I build my theory by asking what role philanthropy might reasonably play in a more or less well-functioning democratic society. Emma Saunders-Hastings rightly questions whether or how this approach can offer guidance for contemporary democracies, which contain many dysfunctional features.

Saunders-Hastings questions whether countermajoritarian arguments for subsidizing philanthropy—which see philanthropy as a promising avenue for democratic minorities to realize their preferences for public goods—are appropriately responsive to contemporary conditions, where majoritarian rule is more often a legitimating myth than a reality. The significance of this problem depends partly on how sticky one thinks these democratic deficits are. Societies should not ordinarily abolish otherwise-justified laws in response to transitory defects, such as lack of political will. (And it is worth noting that virtually all established democracies have entrenched policies for subsidizing philanthropy, so the question is best understood as whether these policies should be abolished.) Similarly, we would likely not want to eliminate judicial review simply because, over the span of a few years, the judicial branch appeared to exercise its review powers with unreasonable vigor. In this case, we would need evidence of a more permanent power imbalance before the radical solution of suspending or abolishing judicial review could be justifiably contemplated. I think something similar might be said about philanthropic subsidies.

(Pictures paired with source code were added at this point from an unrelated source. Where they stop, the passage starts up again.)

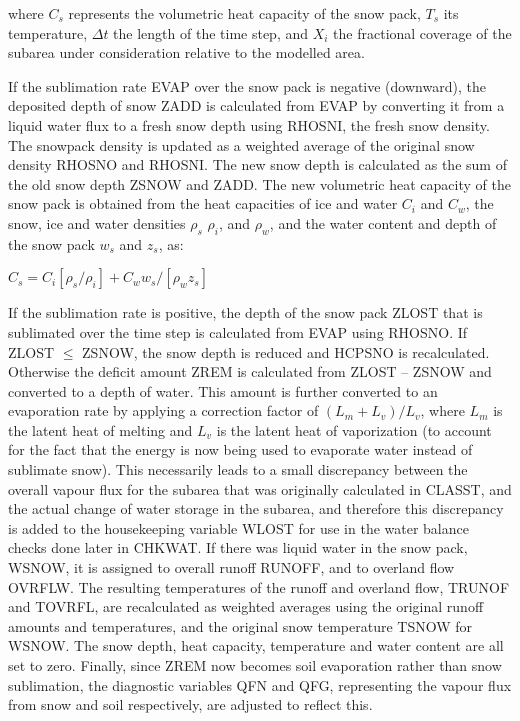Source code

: where $C_s$ represents the volumetric heat capacity of the snow pack, $T_s$ its temperature, $\Delta t$ the length of the time step, and $X_i$ the fractional coverage of the subarea under consideration relative to the modelled area.

If the sublimation rate E\+V\+A\+P over the snow pack is negative (downward), the deposited depth of snow Z\+A\+D\+D is calculated from E\+V\+A\+P by converting it from a liquid water flux to a fresh snow depth using R\+H\+O\+S\+N\+I, the fresh snow density. The snowpack density is updated as a weighted average of the original snow density R\+H\+O\+S\+N\+O and R\+H\+O\+S\+N\+I. The new snow depth is calculated as the sum of the old snow depth Z\+S\+N\+O\+W and Z\+A\+D\+D. The new volumetric heat capacity of the snow pack is obtained from the heat capacities of ice and water $C_i$ and $C_w$, the snow, ice and water densities $\rho_s$ $\rho_i$, and $\rho_w$, and the water content and depth of the snow pack $w_s$ and $z_s$, as\+:

$C_s = C_i [\rho_s / \rho_i ] + C_w w_s /[\rho_w z_s]$

If the sublimation rate is positive, the depth of the snow pack Z\+L\+O\+S\+T that is sublimated over the time step is calculated from E\+V\+A\+P using R\+H\+O\+S\+N\+O. If Z\+L\+O\+S\+T $\leq$ Z\+S\+N\+O\+W, the snow depth is reduced and H\+C\+P\+S\+N\+O is recalculated. Otherwise the deficit amount Z\+R\+E\+M is calculated from Z\+L\+O\+S\+T – Z\+S\+N\+O\+W and converted to a depth of water. This amount is further converted to an evaporation rate by applying a correction factor of $(L_m+ L_v)/L_v$, where $L_m$ is the latent heat of melting and $L_v$ is the latent heat of vaporization (to account for the fact that the energy is now being used to evaporate water instead of sublimate snow). This necessarily leads to a small discrepancy between the overall vapour flux for the subarea that was originally calculated in C\+L\+A\+S\+S\+T, and the actual change of water storage in the subarea, and therefore this discrepancy is added to the housekeeping variable W\+L\+O\+S\+T for use in the water balance checks done later in C\+H\+K\+W\+A\+T. If there was liquid water in the snow pack, W\+S\+N\+O\+W, it is assigned to overall runoff R\+U\+N\+O\+F\+F, and to overland flow O\+V\+R\+F\+L\+W. The resulting temperatures of the runoff and overland flow, T\+R\+U\+N\+O\+F and T\+O\+V\+R\+F\+L, are recalculated as weighted averages using the original runoff amounts and temperatures, and the original snow temperature T\+S\+N\+O\+W for W\+S\+N\+O\+W. The snow depth, heat capacity, temperature and water content are all set to zero. Finally, since Z\+R\+E\+M now becomes soil evaporation rather than snow sublimation, the diagnostic variables Q\+F\+N and Q\+F\+G, representing the vapour flux from snow and soil respectively, are adjusted to reflect this.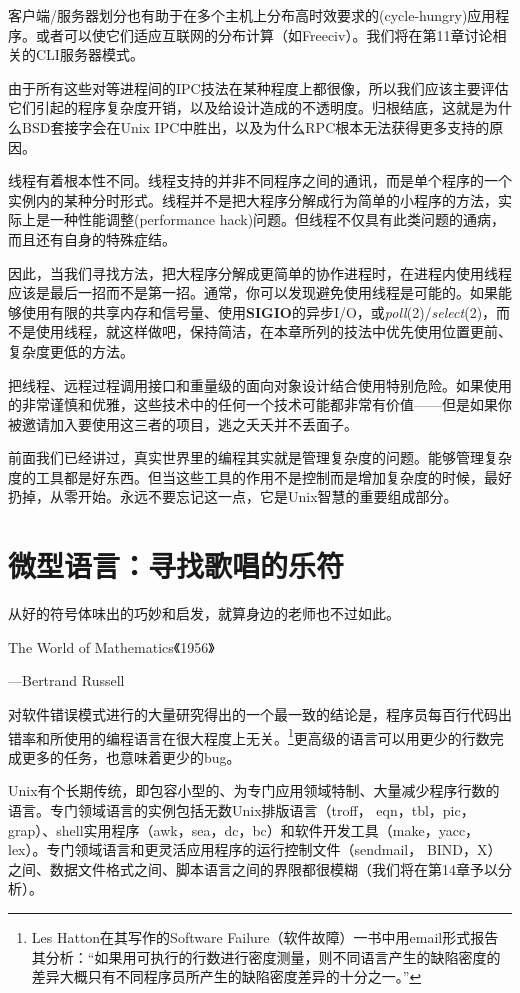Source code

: \documentclass[12pt,oneside]{book}
\begin{document}
客户端/服务器划分也有助于在多个主机上分布高时效要求的(cycle-hungry)应用程序。或者可以使它们适应互联网的分布计算（如Freeciv）。我们将在第11章讨论相关的CLI服务器模式。

由于所有这些对等进程间的IPC技法在某种程度上都很像，所以我们应该主要评估它们引起的程序复杂度开销，以及给设计造成的不透明度。归根结底，这就是为什么BSD套接字会在Unix IPC中胜出，以及为什么RPC根本无法获得更多支持的原因。

线程有着根本性不同。线程支持的并非不同程序之间的通讯，而是单个程序的一个实例内的某种分时形式。线程并不是把大程序分解成行为简单的小程序的方法，实际上是一种性能调整(performance hack)问题。但线程不仅具有此类问题的通病，而且还有自身的特殊症结。

因此，当我们寻找方法，把大程序分解成更简单的协作进程时，在进程内使用线程应该是最后一招而不是第一招。通常，你可以发现避免使用线程是可能的。如果能够使用有限的共享内存和信号量、使用\textbf{SIGIO}的异步I/O，或\textit{poll}(2)/\textit{select}(2)，而不是使用线程，就这样做吧，保持简洁，在本章所列的技法中优先使用位置更前、复杂度更低的方法。

把线程、远程过程调用接口和重量级的面向对象设计结合使用特别危险。如果使用的非常谨慎和优雅，这些技术中的任何一个技术可能都非常有价值——但是如果你被邀请加入要使用这三者的项目，逃之夭夭并不丢面子。

前面我们已经讲过，真实世界里的编程其实就是管理复杂度的问题。能够管理复杂度的工具都是好东西。但当这些工具的作用不是控制而是增加复杂度的时候，最好扔掉，从零开始。永远不要忘记这一点，它是Unix智慧的重要组成部分。


\chapter{微型语言：寻找歌唱的乐符}
\begin{flushright}
从好的符号体味出的巧妙和启发，就算身边的老师也不过如此。
 
{\hfill  The World of Mathematics《1956》} 
 
{\hfill —Bertrand Russell}
\end{flushright}

对软件错误模式进行的大量研究得出的一个最一致的结论是，程序员每百行代码出错率和所使用的编程语言在很大程度上无关。\footnote{Les Hatton在其写作的Software Failure（软件故障）一书中用email形式报告其分析：“如果用可执行的行数进行密度测量，则不同语言产生的缺陷密度的差异大概只有不同程序员所产生的缺陷密度差异的十分之一。”}更高级的语言可以用更少的行数完成更多的任务，也意味着更少的bug。

Unix有个长期传统，即包容小型的、为专门应用领域特制、大量减少程序行数的语言。专门领域语言的实例包括无数Unix排版语言（troff， eqn，tbl，pic，grap）、shell实用程序（awk，sea，dc，bc）和软件开发工具（make，yacc，lex）。专门领域语言和更灵活应用程序的运行控制文件（sendmail， BIND，X）之间、数据文件格式之间、脚本语言之间的界限都很模糊（我们将在第14章予以分析）。
\end{document}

Importantly, the countermajoritarian argument is but one of several arguments I give for subsidizing philanthropy, which also include arguments for enriching a society’s cultural language and securing foundations of democratic deliberation. The second of these is especially relevant to contemporary conditions, where in many places the independence of civil society faces worsening threats from authoritarian predations. Indirect subsidies for philanthropy help to prevent the cooptation of civil society by government, which becomes particularly critical when governments consolidate power and menace citizens’ basic liberties. Moreover, because the particular version of the philanthropic subsidy that I defend is steeply progressive, it may help to reduce some of the very political inequalities that motivate Saunders-Hastings’s concern.

Saunders-Hastings also questions whether certain arguments I make for limiting philanthropy’s role under suitably ideal conditions actually yield the opposite advice under nonideal conditions. It is true that under generally antidemocratic conditions philanthropy may offer a more realistic prospect of delivering certain aspects of the democratic ideal than governments do. Indeed, I think that democratic requirements can devolve onto private actors when they operate in place of governments—a possibility that I have been exploring further in subsequent work. In the absence of appropriate democratic regulation, powerful philanthropic agents may reasonably respond to legitimacy concerns by incorporating democratic elements into their decision-making, such as providing effective opportunities for those affected by their decisions to enjoy input and oversight. But it is equally important that this inheritance of democratic responsibilities remains self-consciously temporary and does not divert progress toward the primary ideal of a democratic society.

Saunders-Hastings questions whether the democratic division of labor that I defend can succeed without specifying a more substantive theory of justice than I do. I agree that we would need a more fully worked out theory of the decent social minimum (which I consider an essentially collective democratic responsibility) to make the book’s arguments operationalizable. And I would not favor marking off entire sectors (such as health or education) as philanthropic red zones, precisely for the reasons that Saunders-Hastings notes. Instead, my arguments favor a more contextual approach that assesses individual health or educational services against their relationship to basic rights. Though I do explicitly allow for the possibility of exceptions to the ideal division of labor, it is hard to specify the precise conditions of these exceptions in the abstract. What my book does offer is general principles for guiding debates about these difficult questions—and several others.

I am deeply grateful to Emma Saunders-Hastings for her incisive yet charitable critique.